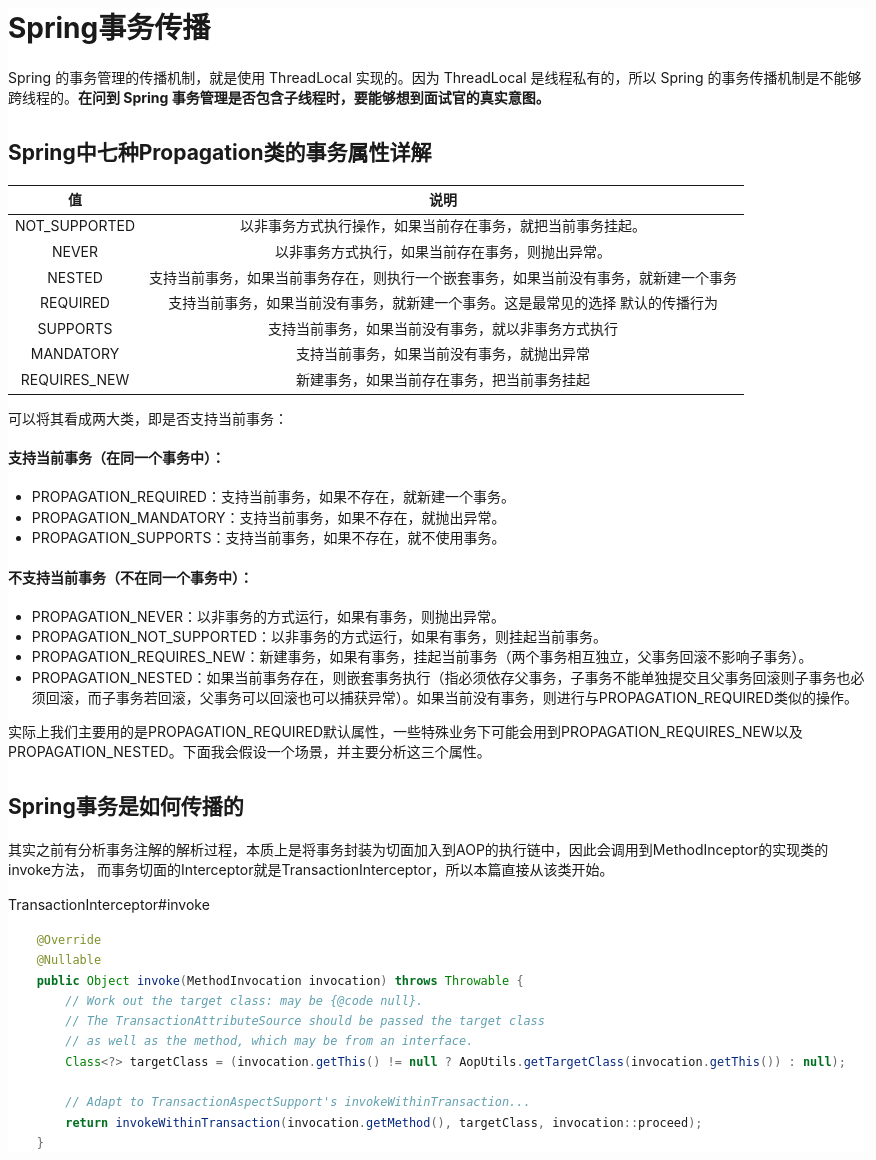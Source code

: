 # Spring事务传播

 Spring 的事务管理的传播机制，就是使用 ThreadLocal 实现的。因为 ThreadLocal 是线程私有的，所以 Spring 的事务传播机制是不能够跨线程的。**在问到 Spring 事务管理是否包含子线程时，要能够想到面试官的真实意图。**



## Spring中七种Propagation类的事务属性详解

| 值 | 说明 |
| :---: | :---:|
| NOT_SUPPORTED | 以非事务方式执行操作，如果当前存在事务，就把当前事务挂起。 |
|NEVER |以非事务方式执行，如果当前存在事务，则抛出异常。 |
|NESTED | 支持当前事务，如果当前事务存在，则执行一个嵌套事务，如果当前没有事务，就新建一个事务|
|REQUIRED |支持当前事务，如果当前没有事务，就新建一个事务。这是最常见的选择  默认的传播行为|
|SUPPORTS |支持当前事务，如果当前没有事务，就以非事务方式执行 |
| MANDATORY| 支持当前事务，如果当前没有事务，就抛出异常|
| REQUIRES_NEW| 新建事务，如果当前存在事务，把当前事务挂起|

可以将其看成两大类，即是否支持当前事务：

#### 支持当前事务（在同一个事务中）：
* PROPAGATION_REQUIRED：支持当前事务，如果不存在，就新建一个事务。
* PROPAGATION_MANDATORY：支持当前事务，如果不存在，就抛出异常。
* PROPAGATION_SUPPORTS：支持当前事务，如果不存在，就不使用事务。

#### 不支持当前事务（不在同一个事务中）：
* PROPAGATION_NEVER：以非事务的方式运行，如果有事务，则抛出异常。
* PROPAGATION_NOT_SUPPORTED：以非事务的方式运行，如果有事务，则挂起当前事务。
* PROPAGATION_REQUIRES_NEW：新建事务，如果有事务，挂起当前事务（两个事务相互独立，父事务回滚不影响子事务）。
* PROPAGATION_NESTED：如果当前事务存在，则嵌套事务执行（指必须依存父事务，子事务不能单独提交且父事务回滚则子事务也必须回滚，而子事务若回滚，父事务可以回滚也可以捕获异常）。如果当前没有事务，则进行与PROPAGATION_REQUIRED类似的操作。


实际上我们主要用的是PROPAGATION_REQUIRED默认属性，一些特殊业务下可能会用到PROPAGATION_REQUIRES_NEW以及PROPAGATION_NESTED。下面我会假设一个场景，并主要分析这三个属性。

## Spring事务是如何传播的

其实之前有分析事务注解的解析过程，本质上是将事务封装为切面加入到AOP的执行链中，因此会调用到MethodInceptor的实现类的invoke方法，
而事务切面的Interceptor就是TransactionInterceptor，所以本篇直接从该类开始。

TransactionInterceptor#invoke

```java
	@Override
	@Nullable
	public Object invoke(MethodInvocation invocation) throws Throwable {
		// Work out the target class: may be {@code null}.
		// The TransactionAttributeSource should be passed the target class
		// as well as the method, which may be from an interface.
		Class<?> targetClass = (invocation.getThis() != null ? AopUtils.getTargetClass(invocation.getThis()) : null);

		// Adapt to TransactionAspectSupport's invokeWithinTransaction...
		return invokeWithinTransaction(invocation.getMethod(), targetClass, invocation::proceed);
	}
```
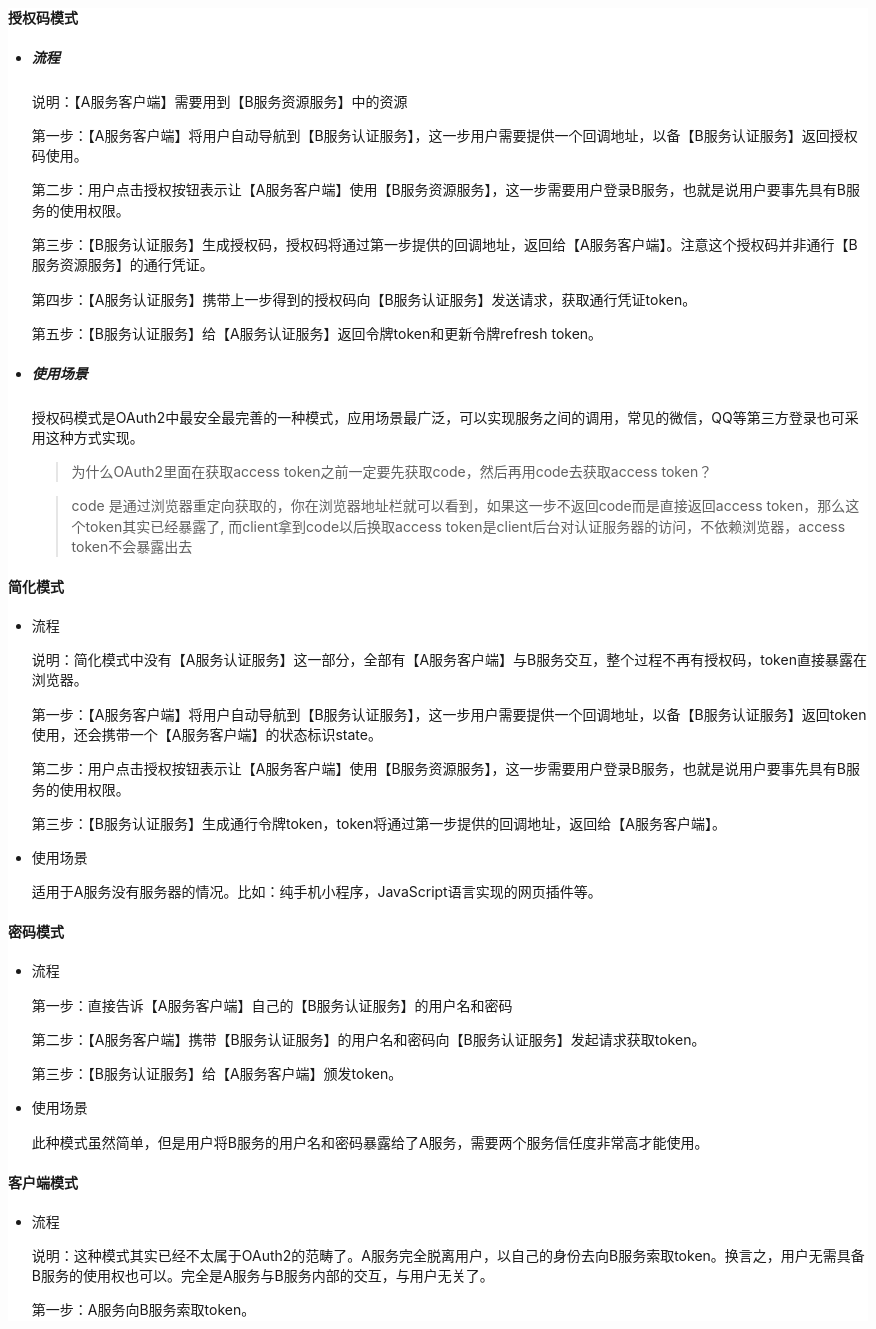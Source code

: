 

#### 授权码模式

- ##### 流程

  说明：【A服务客户端】需要用到【B服务资源服务】中的资源

  第一步：【A服务客户端】将用户自动导航到【B服务认证服务】，这一步用户需要提供一个回调地址，以备【B服务认证服务】返回授权码使用。

  第二步：用户点击授权按钮表示让【A服务客户端】使用【B服务资源服务】，这一步需要用户登录B服务，也就是说用户要事先具有B服务的使用权限。

  第三步：【B服务认证服务】生成授权码，授权码将通过第一步提供的回调地址，返回给【A服务客户端】。注意这个授权码并非通行【B服务资源服务】的通行凭证。

  第四步：【A服务认证服务】携带上一步得到的授权码向【B服务认证服务】发送请求，获取通行凭证token。

  第五步：【B服务认证服务】给【A服务认证服务】返回令牌token和更新令牌refresh token。

- ##### 使用场景

  授权码模式是OAuth2中最安全最完善的一种模式，应用场景最广泛，可以实现服务之间的调用，常见的微信，QQ等第三方登录也可采用这种方式实现。
  
  > 为什么OAuth2里面在获取access token之前一定要先获取code，然后再用code去获取access token？
  
  >code 是通过浏览器重定向获取的，你在浏览器地址栏就可以看到，如果这一步不返回code而是直接返回access token，那么这个token其实已经暴露了, 而client拿到code以后换取access token是client后台对认证服务器的访问，不依赖浏览器，access token不会暴露出去

#### 简化模式

- 流程

  说明：简化模式中没有【A服务认证服务】这一部分，全部有【A服务客户端】与B服务交互，整个过程不再有授权码，token直接暴露在浏览器。

  第一步：【A服务客户端】将用户自动导航到【B服务认证服务】，这一步用户需要提供一个回调地址，以备【B服务认证服务】返回token使用，还会携带一个【A服务客户端】的状态标识state。

  第二步：用户点击授权按钮表示让【A服务客户端】使用【B服务资源服务】，这一步需要用户登录B服务，也就是说用户要事先具有B服务的使用权限。

  第三步：【B服务认证服务】生成通行令牌token，token将通过第一步提供的回调地址，返回给【A服务客户端】。

- 使用场景

  适用于A服务没有服务器的情况。比如：纯手机小程序，JavaScript语言实现的网页插件等。

#### 密码模式

- 流程

  第一步：直接告诉【A服务客户端】自己的【B服务认证服务】的用户名和密码

  第二步：【A服务客户端】携带【B服务认证服务】的用户名和密码向【B服务认证服务】发起请求获取token。

  第三步：【B服务认证服务】给【A服务客户端】颁发token。

- 使用场景

  此种模式虽然简单，但是用户将B服务的用户名和密码暴露给了A服务，需要两个服务信任度非常高才能使用。

#### 客户端模式

- 流程

  说明：这种模式其实已经不太属于OAuth2的范畴了。A服务完全脱离用户，以自己的身份去向B服务索取token。换言之，用户无需具备B服务的使用权也可以。完全是A服务与B服务内部的交互，与用户无关了。

  第一步：A服务向B服务索取token。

▬▬▬

● **Exercise description**
Once the pictures are removed, return the entries exactly as they stand.

● **Answer for the task**
Source code

: # Spring事务传播

 Spring 的事务管理的传播机制，就是使用 ThreadLocal 实现的。因为 ThreadLocal 是线程私有的，所以 Spring 的事务传播机制是不能够跨线程的。**在问到 Spring 事务管理是否包含子线程时，要能够想到面试官的真实意图。**



## Spring中七种Propagation类的事务属性详解

| 值 | 说明 |
| :---: | :---:|
| NOT_SUPPORTED | 以非事务方式执行操作，如果当前存在事务，就把当前事务挂起。 |
|NEVER |以非事务方式执行，如果当前存在事务，则抛出异常。 |
|NESTED | 支持当前事务，如果当前事务存在，则执行一个嵌套事务，如果当前没有事务，就新建一个事务|
|REQUIRED |支持当前事务，如果当前没有事务，就新建一个事务。这是最常见的选择  默认的传播行为|
|SUPPORTS |支持当前事务，如果当前没有事务，就以非事务方式执行 |
| MANDATORY| 支持当前事务，如果当前没有事务，就抛出异常|
| REQUIRES_NEW| 新建事务，如果当前存在事务，把当前事务挂起|

可以将其看成两大类，即是否支持当前事务：

#### 支持当前事务（在同一个事务中）：
* PROPAGATION_REQUIRED：支持当前事务，如果不存在，就新建一个事务。
* PROPAGATION_MANDATORY：支持当前事务，如果不存在，就抛出异常。
* PROPAGATION_SUPPORTS：支持当前事务，如果不存在，就不使用事务。

#### 不支持当前事务（不在同一个事务中）：
* PROPAGATION_NEVER：以非事务的方式运行，如果有事务，则抛出异常。
* PROPAGATION_NOT_SUPPORTED：以非事务的方式运行，如果有事务，则挂起当前事务。
* PROPAGATION_REQUIRES_NEW：新建事务，如果有事务，挂起当前事务（两个事务相互独立，父事务回滚不影响子事务）。
* PROPAGATION_NESTED：如果当前事务存在，则嵌套事务执行（指必须依存父事务，子事务不能单独提交且父事务回滚则子事务也必须回滚，而子事务若回滚，父事务可以回滚也可以捕获异常）。如果当前没有事务，则进行与PROPAGATION_REQUIRED类似的操作。


实际上我们主要用的是PROPAGATION_REQUIRED默认属性，一些特殊业务下可能会用到PROPAGATION_REQUIRES_NEW以及PROPAGATION_NESTED。下面我会假设一个场景，并主要分析这三个属性。

## Spring事务是如何传播的

其实之前有分析事务注解的解析过程，本质上是将事务封装为切面加入到AOP的执行链中，因此会调用到MethodInceptor的实现类的invoke方法，
而事务切面的Interceptor就是TransactionInterceptor，所以本篇直接从该类开始。

TransactionInterceptor#invoke

```java
	@Override
	@Nullable
	public Object invoke(MethodInvocation invocation) throws Throwable {
		// Work out the target class: may be {@code null}.
		// The TransactionAttributeSource should be passed the target class
		// as well as the method, which may be from an interface.
		Class<?> targetClass = (invocation.getThis() != null ? AopUtils.getTargetClass(invocation.getThis()) : null);

		// Adapt to TransactionAspectSupport's invokeWithinTransaction...
		return invokeWithinTransaction(invocation.getMethod(), targetClass, invocation::proceed);
	}
```
Source code

: 

#### 授权码模式

- ##### 流程

  说明：【A服务客户端】需要用到【B服务资源服务】中的资源

  第一步：【A服务客户端】将用户自动导航到【B服务认证服务】，这一步用户需要提供一个回调地址，以备【B服务认证服务】返回授权码使用。

  第二步：用户点击授权按钮表示让【A服务客户端】使用【B服务资源服务】，这一步需要用户登录B服务，也就是说用户要事先具有B服务的使用权限。

  第三步：【B服务认证服务】生成授权码，授权码将通过第一步提供的回调地址，返回给【A服务客户端】。注意这个授权码并非通行【B服务资源服务】的通行凭证。

  第四步：【A服务认证服务】携带上一步得到的授权码向【B服务认证服务】发送请求，获取通行凭证token。

  第五步：【B服务认证服务】给【A服务认证服务】返回令牌token和更新令牌refresh token。

- ##### 使用场景

  授权码模式是OAuth2中最安全最完善的一种模式，应用场景最广泛，可以实现服务之间的调用，常见的微信，QQ等第三方登录也可采用这种方式实现。
  
  > 为什么OAuth2里面在获取access token之前一定要先获取code，然后再用code去获取access token？
  
  >code 是通过浏览器重定向获取的，你在浏览器地址栏就可以看到，如果这一步不返回code而是直接返回access token，那么这个token其实已经暴露了, 而client拿到code以后换取access token是client后台对认证服务器的访问，不依赖浏览器，access token不会暴露出去

#### 简化模式

- 流程

  说明：简化模式中没有【A服务认证服务】这一部分，全部有【A服务客户端】与B服务交互，整个过程不再有授权码，token直接暴露在浏览器。

  第一步：【A服务客户端】将用户自动导航到【B服务认证服务】，这一步用户需要提供一个回调地址，以备【B服务认证服务】返回token使用，还会携带一个【A服务客户端】的状态标识state。

  第二步：用户点击授权按钮表示让【A服务客户端】使用【B服务资源服务】，这一步需要用户登录B服务，也就是说用户要事先具有B服务的使用权限。

  第三步：【B服务认证服务】生成通行令牌token，token将通过第一步提供的回调地址，返回给【A服务客户端】。

- 使用场景

  适用于A服务没有服务器的情况。比如：纯手机小程序，JavaScript语言实现的网页插件等。

#### 密码模式

- 流程

  第一步：直接告诉【A服务客户端】自己的【B服务认证服务】的用户名和密码

  第二步：【A服务客户端】携带【B服务认证服务】的用户名和密码向【B服务认证服务】发起请求获取token。

  第三步：【B服务认证服务】给【A服务客户端】颁发token。

- 使用场景

  此种模式虽然简单，但是用户将B服务的用户名和密码暴露给了A服务，需要两个服务信任度非常高才能使用。

#### 客户端模式

- 流程

  说明：这种模式其实已经不太属于OAuth2的范畴了。A服务完全脱离用户，以自己的身份去向B服务索取token。换言之，用户无需具备B服务的使用权也可以。完全是A服务与B服务内部的交互，与用户无关了。

  第一步：A服务向B服务索取token。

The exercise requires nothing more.